Variables and Constants
Literal constants in PIR are the same as constants in PASM. Integers and floating-point numbers are numeric literals and strings are enclosed in quotes. PIR strings use the same escape sequences as PASM.
Parrot Registers
PIR code has a variety of ways to store values while you work with them. The most basic way is to use Parrot registers directly. PASM register names always start with a single character that shows whether it is an integer (I), numeric (N), string (S), or PMC (P) register, and end with the number of the register:
S0 = "Hello, Polly.\n"
print S0
You can have as many registers of each type as you need, Parrot will allocate new registers if you need more.Parrot registers are allocated in a linear array, and register numbers are indices into this array. Having more registers means Parrot must allocate more storage space for them, which can decrease memory efficency and register allocation/fetch performance. In general, it's better to keep the number of registers small, and to use registers with contiguous numbers to prevent growing the pool of allocated registers too large. Of course, as with any memory management situation, fewer allocations translates directly to improved performance.
Temporary Registers
PIR provides an easier way to work with Parrot registers. The temporary register variables are named like the PASM registers--with a single character for the type of register and a number--but they start with a $
character:
set $S42, "Hello, Polly.\n"
print $S42
The most obvious difference between Parrot registers ("P7") and temporary register variables ("$P7") is that you have an unlimited number of temporaries. Parrot handles register allocation automatically, and performs register reuse optimizations for you when it finds such situations.
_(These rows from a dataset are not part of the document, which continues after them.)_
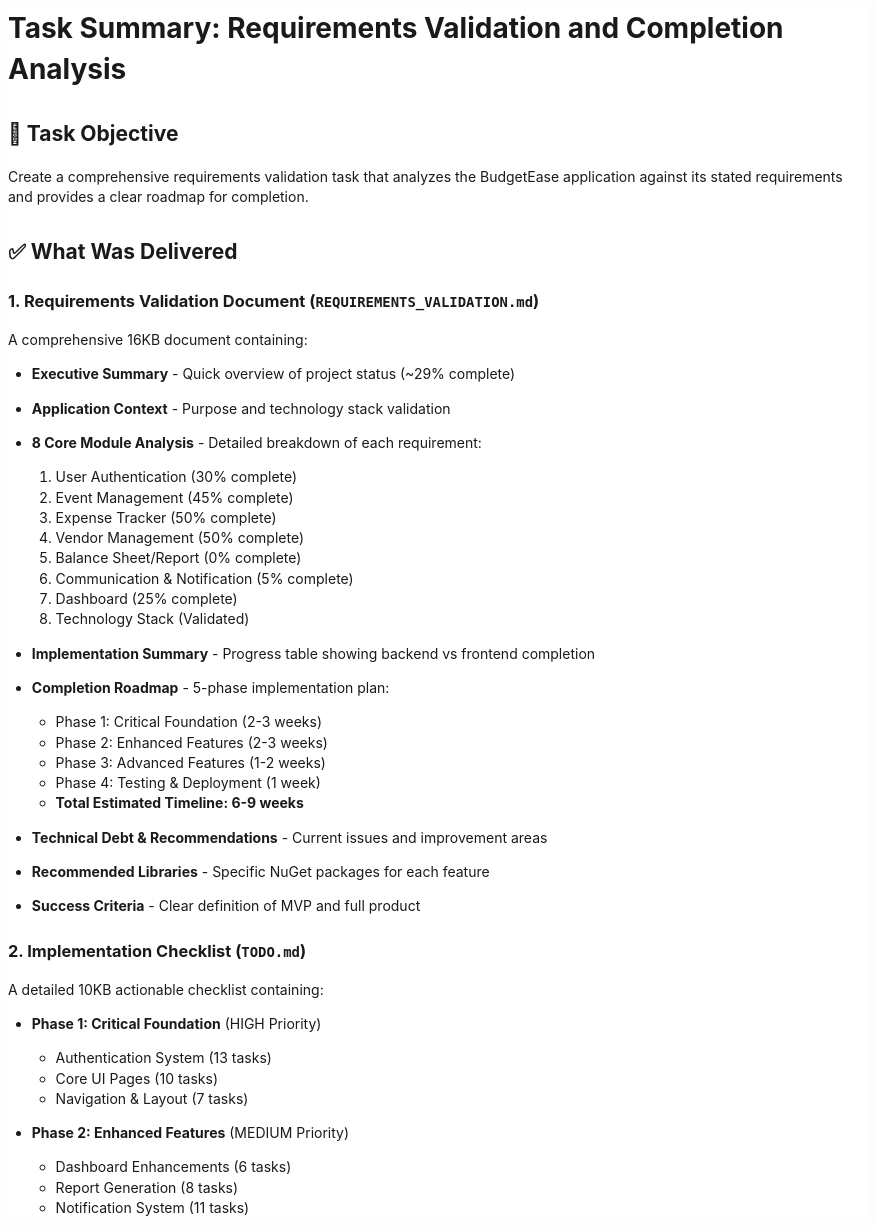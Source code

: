 # Task Summary: Requirements Validation and Completion Analysis

## 🎯 Task Objective

Create a comprehensive requirements validation task that analyzes the BudgetEase application against its stated requirements and provides a clear roadmap for completion.

## ✅ What Was Delivered

### 1. Requirements Validation Document (`REQUIREMENTS_VALIDATION.md`)
A comprehensive 16KB document containing:

- **Executive Summary** - Quick overview of project status (~29% complete)
- **Application Context** - Purpose and technology stack validation
- **8 Core Module Analysis** - Detailed breakdown of each requirement:
  1. User Authentication (30% complete)
  2. Event Management (45% complete)
  3. Expense Tracker (50% complete)
  4. Vendor Management (50% complete)
  5. Balance Sheet/Report (0% complete)
  6. Communication & Notification (5% complete)
  7. Dashboard (25% complete)
  8. Technology Stack (Validated)

- **Implementation Summary** - Progress table showing backend vs frontend completion
- **Completion Roadmap** - 5-phase implementation plan:
  - Phase 1: Critical Foundation (2-3 weeks)
  - Phase 2: Enhanced Features (2-3 weeks)
  - Phase 3: Advanced Features (1-2 weeks)
  - Phase 4: Testing & Deployment (1 week)
  - **Total Estimated Timeline: 6-9 weeks**

- **Technical Debt & Recommendations** - Current issues and improvement areas
- **Recommended Libraries** - Specific NuGet packages for each feature
- **Success Criteria** - Clear definition of MVP and full product

### 2. Implementation Checklist (`TODO.md`)
A detailed 10KB actionable checklist containing:

- **Phase 1: Critical Foundation** (HIGH Priority)
  - Authentication System (13 tasks)
  - Core UI Pages (10 tasks)
  - Navigation & Layout (7 tasks)

- **Phase 2: Enhanced Features** (MEDIUM Priority)
  - Dashboard Enhancements (6 tasks)
  - Report Generation (8 tasks)
  - Notification System (11 tasks)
The previous example used the $S42
temporary. When the code is compiled, that temporary is allocated to a Parrot register. As long as the temporary is needed, it is stored in the same register. When it's no longer needed, the Parrot register is re-allocated to some other value. This example uses two temporary string registers:
$S42 = "Hello, " # allocated to S16
print $S42
$S43 = "Polly.\n" # allocated to S16 again
print $S43
Since they don't overlap, Parrot can allocate both to a single register. If you change the order a little so both temporaries are needed at the same time, Parrot will allocate them to different registers instead:
$S42 = "Hello, " # allocated to S17
$S43 = "Polly.\n" # allocated to S16
print $S42
print $S43
In this case, $S42
is allocated to S17
and $S43
is allocated to S16
. These numbers are hypothetical, of course. Which registers Parrot actually uses in these situations is based on a large number of factors.
Parrot allocates temporary registersAs well as named variables, which we'll talk about next. to Parrot registers in ascending order based on their score. The score is used to determine whether a register is being actively used, and whether it can be reused for another purpose. Variables used in a loop have a higher score than variables outside a loop. Variables that span a long range have a lower score than ones that are used only briefly. Variables which have a low score (and thus are used less) are shuffled and reused for new temporaries.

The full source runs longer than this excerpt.